Pete Mitchell was the tight end when Coughlin was the head coach at Boston College, then played five seasons for him at Jacksonville.
“I would hate it when some new player to the team would come to one of those short Saturday morning practices wearing black socks,” Mitchell said Thursday. “Oh, boy, here comes the speech and the fine. There might be 60 guys on the field but somehow Tom would see those black socks before the first whistle. No black socks, man, that’s the rule.”
There is nothing easier than gathering stories of Tom Coughlin’s persnickety ways. His former players and coaching brethren offer them with laughing amusement, even if that often morphs into an appreciation for Coughlin’s single-mindedness.
But with Coughlin about to coach in his fourth conference championship game Sunday, which puts him one victory from a second Super Bowl appearance, it seems time to appraise him for more than his punctiliousness.

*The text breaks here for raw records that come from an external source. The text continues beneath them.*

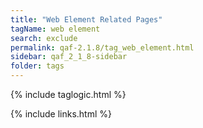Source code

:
 ```yaml
---
title: "Web Element Related Pages"
tagName: web element
search: exclude
permalink: qaf-2.1.8/tag_web_element.html
sidebar: qaf_2_1_8-sidebar
folder: tags
---
```

{% include taglogic.html %}

{% include links.html %}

Should the Giants advance and win a second Super Bowl under him on Feb. 5, Coughlin would become just the 13th coach to win two or more Super Bowls and just the eighth to do so without losing one. He already has a better playoff winning percentage than Tom Landry, Don Shula and Bill Parcells, who, like Coughlin, was the Giants’ coach for eight years.

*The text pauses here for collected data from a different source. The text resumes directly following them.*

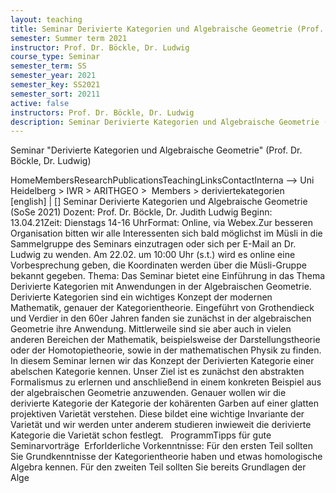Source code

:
 ```yaml
---
layout: teaching
title: Seminar Derivierte Kategorien und Algebraische Geometrie (Prof. Dr. Böckle, Dr. Ludwig)
semester: Summer term 2021
instructor: Prof. Dr. Böckle, Dr. Ludwig
course_type: Seminar
semester_term: SS
semester_year: 2021
semester_key: SS2021
semester_sort: 20211
active: false
instructors: Prof. Dr. Böckle, Dr. Ludwig
description: Seminar Derivierte Kategorien und Algebraische Geometrie (Prof. Dr. Böckle, Dr. Ludwig)
---
```


Seminar "Derivierte Kategorien und Algebraische Geometrie" (Prof. Dr. Böckle, Dr. Ludwig)

HomeMembersResearchPublicationsTeachingLinksContactInterna --> Uni Heidelberg > IWR > ARITHGEO > &nbsp;Members >&nbsp;deriviertekategorien [english]&nbsp;|&nbsp;[] Seminar Derivierte Kategorien und Algebraische Geometrie (SoSe 2021) Dozent: Prof. Dr. Böckle, Dr. Judith Ludwig&nbsp;Beginn: 13.04.21Zeit: Dienstags 14-16 UhrFormat: Online, via Webex.Zur besseren Organisation bitten wir alle Interessenten sich bald möglichst im Müsli in die Sammelgruppe des Seminars einzutragen oder sich per E-Mail an Dr. Ludwig zu wenden. Am 22.02. um 10:00 Uhr (s.t.) wird es online eine Vorbesprechung geben, die Koordinaten werden über die Müsli-Gruppe bekannt gegeben. Thema: Das Seminar bietet eine Einführung in das Thema Derivierte Kategorien mit Anwendungen in der Algebraischen Geometrie. Derivierte Kategorien sind ein wichtiges Konzept der modernen Mathematik, genauer der Kategorientheorie. Eingeführt von Grothendieck und Verdier in den 60er Jahren fanden sie zunächst in der algebraischen Geometrie ihre Anwendung. Mittlerweile sind sie aber auch in vielen anderen Bereichen der Mathematik, beispielsweise der Darstellungstheorie oder der Homotopietheorie, sowie in der mathematischen Physik zu finden. In diesem Seminar lernen wir das Konzept der Derivierten Kategorie einer abelschen Kategorie kennen. Unser Ziel ist es zunächst den abstrakten Formalismus zu erlernen und anschließend in einem konkreten Beispiel aus der algebraischen Geometrie anzuwenden. Genauer wollen wir die derivierte Kategorie der Kategorie der kohärenten Garben auf einer glatten projektiven Varietät verstehen. Diese bildet eine wichtige Invariante der Varietät und wir werden unter anderem studieren inwieweit die derivierte Kategorie die Varietät schon festlegt. &nbsp; ProgrammTipps für gute Seminarvorträge &nbsp;Erforlderliche Vorkenntnisse: Für den ersten Teil sollten Sie Grundkenntnisse der Kategorientheorie haben und etwas homologische Algebra kennen. Für den zweiten Teil sollten Sie bereits Grundlagen der Alge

But fans like easy, obvious characterizations for their coaching greats — Landry had the steely unshakable sideline persona, Parcells was the master behind-the-scenes motivator and Bill Walsh was the offensive genius. What then is Coughlin?
If the prism is strictly football, in what category does he fit? There is no accepted coaching category called stickler or nitpicker.
The answer, according to those who have coached and played at his side, is as Coughlin rarely is: nuanced. At the root of everything are Coughlin’s rules, since his core values include, for example, not only being on time for everything, but being five minutes early.
It is why as a teenager delivering groceries he would hastily race his bicycle through the streets of the tiny, windswept upstate New York town of Waterloo, making sure he beat all the other clerks back to the Grand Union for the next round of deliveries. People in Waterloo grew accustomed to the sight of the freckle-faced Coughlin boy with the horn-rimmed glasses — the eldest of seven children — pedaling at breakneck speed with fruit, baking soda or cough syrup in the basket of his bike.
But they knew there was no faster way in Waterloo to get provisions and other necessities to their homes.